Chris Matthews apparently thinks the GOP is just one big bag of crazy.
MSNBC's "Hardball" host challenged Rep. Mike Pence (R-Indiana) on the Republican Party's commitment to addressing climate change during the May 5 broadcast. Matthews claimed to Pence that the GOP is not passionate about environmentalism because, "There are people that really are against science in your party who really do question not just the science behind the climate change but the science behind evolutionary fact, that we were taught - you and I - in our biology books. They don't accept the scientific method. They believe in belief itself."
Matthews prefaced his argument with, "There are people on your side of the argument who believe that all the prehistoric bones we've discovered in this world, all the dinosaur bones and all that stuff was somehow planted there by liberal scientists to make the case against the Bible."

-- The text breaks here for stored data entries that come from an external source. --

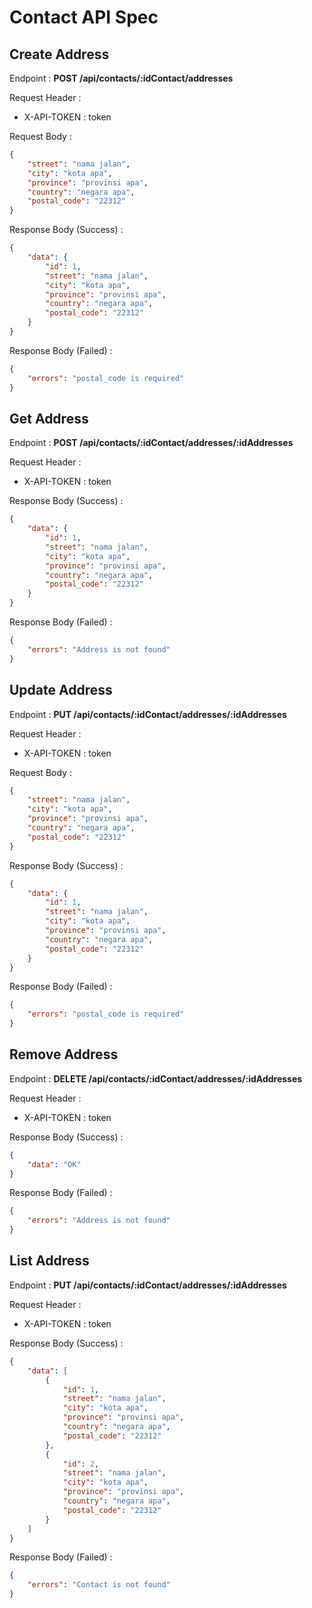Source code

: # Contact API Spec

## Create Address

Endpoint : **POST /api/contacts/:idContact/addresses**

Request Header :
- X-API-TOKEN : token

Request Body : 
```json
{
    "street": "nama jalan",
    "city": "kota apa",
    "province": "provinsi apa",
    "country": "negara apa",
    "postal_code": "22312"
}
```

Response Body (Success) : 
```json
{
    "data": {
        "id": 1,
        "street": "nama jalan",
        "city": "kota apa",
        "province": "provinsi apa",
        "country": "negara apa",
        "postal_code": "22312"
    }
}
```

Response Body (Failed) : 
```json
{
    "errors": "postal_code is required"
}
```

## Get Address

Endpoint : **POST /api/contacts/:idContact/addresses/:idAddresses**

Request Header :
- X-API-TOKEN : token

Response Body (Success) : 
```json
{
    "data": {
        "id": 1,
        "street": "nama jalan",
        "city": "kota apa",
        "province": "provinsi apa",
        "country": "negara apa",
        "postal_code": "22312"
    }
}
```

Response Body (Failed) : 
```json
{
    "errors": "Address is not found"
}
```

## Update Address

Endpoint : **PUT /api/contacts/:idContact/addresses/:idAddresses**

Request Header :
- X-API-TOKEN : token

Request Body : 
```json
{
    "street": "nama jalan",
    "city": "kota apa",
    "province": "provinsi apa",
    "country": "negara apa",
    "postal_code": "22312"
}
```

Response Body (Success) : 
```json
{
    "data": {
        "id": 1,
        "street": "nama jalan",
        "city": "kota apa",
        "province": "provinsi apa",
        "country": "negara apa",
        "postal_code": "22312"
    }
}
```

Response Body (Failed) : 
```json
{
    "errors": "postal_code is required"
}
```

## Remove Address

Endpoint : **DELETE /api/contacts/:idContact/addresses/:idAddresses**

Request Header :
- X-API-TOKEN : token

Response Body (Success) : 
```json
{
    "data": "OK"
}
```

Response Body (Failed) : 
```json
{
    "errors": "Address is not found"
}
```

## List Address

Endpoint : **PUT /api/contacts/:idContact/addresses/:idAddresses**

Request Header :
- X-API-TOKEN : token

Response Body (Success) : 
```json
{
    "data": [
        {
            "id": 1,
            "street": "nama jalan",
            "city": "kota apa",
            "province": "provinsi apa",
            "country": "negara apa",
            "postal_code": "22312"
        },
        {
            "id": 2,
            "street": "nama jalan",
            "city": "kota apa",
            "province": "provinsi apa",
            "country": "negara apa",
            "postal_code": "22312" 
        }
    ]
}
```

Response Body (Failed) : 
```json
{
    "errors": "Contact is not found"
}
```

Pence called Matthews' argument "an interesting straw man" and a "caricature."
Matthews then confronted Pence about evolution, "I think you believe in evolution but you're afraid to say so because your conservative constituency might find that offensive." Matthews continued harping on Pence's belief that "God created the heavens and the Earth, the seas and all that is in them" by saying, "you don't believe that, you don't, you don't take a fundamentalist view of, of the seven days of creation do you?"
Later Matthews offered unnamed "polls that show that a huge percentage of the American people don't believe in evolution ... don't believe in climate change" as proof that the GOP is not "passionately committed to science or to fighting global warming or to dealing with the scientific facts we live with."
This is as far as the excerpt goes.